The story goes that when King Jigme Singye Wangchuck was given the throne at age 16, his principal commitment was to preserve Bhutan’s unique culture and religious heritage, ahead of modernising its economy; thus, the Gross National Happiness manifesto was born. The GNH index monitors levels of economic self-reliance, environmental health, the preservation and promotion of culture, and good governance—together, making up the four pillars of human happiness, as inspired by Buddhist thought.

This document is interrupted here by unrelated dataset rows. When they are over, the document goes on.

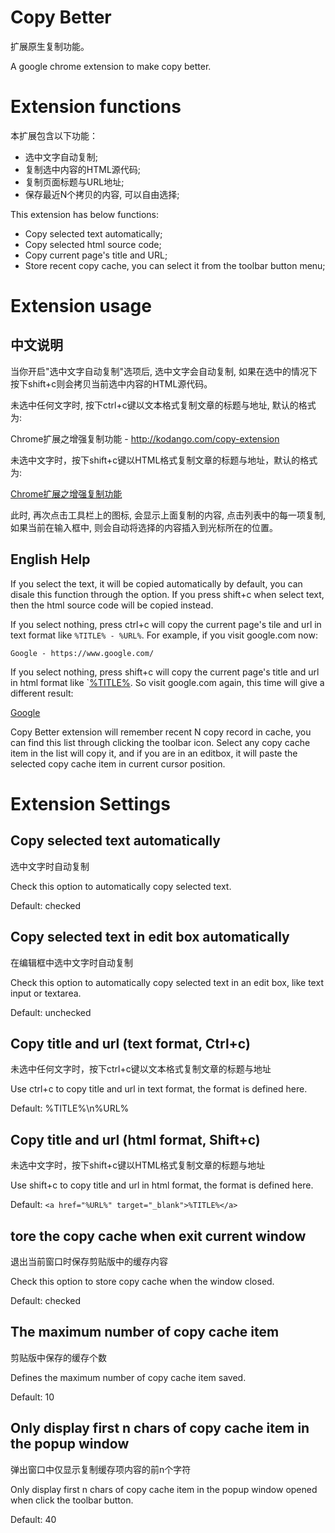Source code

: Copy Better
===========

扩展原生复制功能。

A google chrome extension to make copy better.

Extension functions
===================

本扩展包含以下功能：

* 选中文字自动复制;
* 复制选中内容的HTML源代码;
* 复制页面标题与URL地址;
* 保存最近N个拷贝的内容, 可以自由选择;

This extension has below functions:
* Copy selected text automatically;
* Copy selected html source code;
* Copy current page's title and URL;
* Store recent copy cache, you can select it from the toolbar button menu;

Extension usage
================

中文说明
--------

当你开启"选中文字自动复制"选项后, 选中文字会自动复制, 如果在选中的情况下按下shift+c则会拷贝当前选中内容的HTML源代码。

未选中任何文字时, 按下ctrl+c键以文本格式复制文章的标题与地址, 默认的格式为:

  Chrome扩展之增强复制功能 - http://kodango.com/copy-extension

未选中文字时，按下shift+c键以HTML格式复制文章的标题与地址，默认的格式为:

  <a href="http://kodango.com/copy-extension" target="_blank">Chrome扩展之增强复制功能</a>

此时, 再次点击工具栏上的图标, 会显示上面复制的内容, 点击列表中的每一项复制, 如果当前在输入框中, 则会自动将选择的内容插入到光标所在的位置。

English Help
------------

If you select the text, it will be copied automatically by default, you can
disale this function through the option. If you press shift+c when select text,
then the html source code will be copied instead.

If you select nothing, press ctrl+c will copy the current page's tile and url
in text format like `%TITLE% - %URL%`. For example, if you visit google.com
now:

    Google - https://www.google.com/

If you select nothing, press shift+c will copy the current page's title and url
in html format like `<a href="%URL%" target="_blank">%TITLE%</a>. So visit
google.com again, this time will give a different result:

   <a href="https://www.google.com/" target="_blank">Google</a>

Copy Better extension will remember recent N copy record in cache, you can find
this list through clicking the toolbar icon. Select any copy cache item in the
list will copy it, and if you are in an editbox, it will paste the selected copy
cache item in current cursor position.

Extension Settings
==================

Copy selected text automatically
--------------------------------
 
选中文字时自动复制

Check this option to automatically copy selected text.

Default: checked

Copy selected text in edit box automatically
--------------------------------------------

在编辑框中选中文字时自动复制

Check this option to automatically copy selected text in an edit box, like text
input or textarea.

Default: unchecked

Copy title and url (text format, Ctrl+c)
----------------------------------------

未选中任何文字时，按下ctrl+c键以文本格式复制文章的标题与地址

Use ctrl+c to copy title and url in text format, the format is defined here. 

Default: %TITLE%\n%URL%

Copy title and url (html format, Shift+c)
------------------------------------------

未选中文字时，按下shift+c键以HTML格式复制文章的标题与地址

Use shift+c to copy title and url in html format, the format is defined here.

Default: `<a href="%URL%" target="_blank">%TITLE%</a>`
	
tore the copy cache when exit current window
--------------------------------------------

退出当前窗口时保存剪贴版中的缓存内容

Check this option to store copy cache when the window closed.

Default: checked

The maximum number of copy cache item
-------------------------------------

剪贴版中保存的缓存个数

Defines the maximum number of copy cache item saved.

Default: 10

Only display first n chars of copy cache item in the popup window
-----------------------------------------------------------------

弹出窗口中仅显示复制缓存项内容的前n个字符

Only display first n chars of copy cache item in the popup window opened when click the toolbar button.

Default: 40
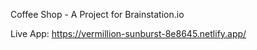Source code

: Coffee Shop - A Project for Brainstation.io

Live App: https://vermillion-sunburst-8e8645.netlify.app/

Bhutanese policies have not been without controversy, but what the Bhutanese lack in freedom—traditional dress codes and architecture are enforced by law, and smoking was banned outright in 2004—they make up in wellbeing. Literacy has increased from 10 per cent in 1986 to a present-day rate of 66 per cent; and as a last adherence to the four pillars, King Wangchuck voluntarily abdicated from the throne in 2006 in favour of democracy. “They resonate well, democracy and GNH. Both place responsibility on the individual. Happiness is an individual pursuit and democracy is the empowerment of the individual.”

New Zealand

Despite best intentions to keep Bhutan distinct from the rest of the world, it appears that the philosophy of placing happiness at the centre of policy decision has caught on in the western world. Commissioner on the Measurement of Economic Performance and Social Progress Joseph Stiglitz advised that economies shift emphasis from measuring economic production to measuring people’s wellbeing, noting that an increase in economic transactions does not give rise to increased happiness.

In New Zealand, the current Treasury has observed that GDP does not account for factors such as the gap between rich and poor, the amount of leisure time people have, or their quality of life. Treasury has suggested it will therefore shift the way it formulates its advice, signalling changes in the way we look at progress.

One thing which geographers in New Zealand are currently looking at is subjective measures of happiness, finding that people’s trust in others, their feelings of safety in their neighbourhoods, and the extent to which people are heard by government bodies can combine to increase wellbeing.

Further, recent research has shown that access to urban green spaces such as parks and town belts can add to quality of life. This is an important argument against the idea that economic productivity increases wellbeing: agglomeration may raise labour productivity, but as labour productivity increases, subjective wellbeing appears to decrease. New Zealand cities, with their relatively high amounts of green space per capita, appear well-equipped to promote happiness.

Call it simplistic, or far-fetched or idealistic, but it seems that we can indeed blame the government for our resultant happiness. The countries examined above are united in both their resolve to increase wellbeing, and in their actions to increase literacy levels and environmental awareness. Of course, the difference between ‘wellbeing’ and ‘happiness’ must be noted; indeed, Marks himself notes that quantifying true happiness is nearly impossible. To be in Costa Rica, Bhutan or New Zealand does not guarantee you happiness, yet as shown above, these places do give hope to the possibility.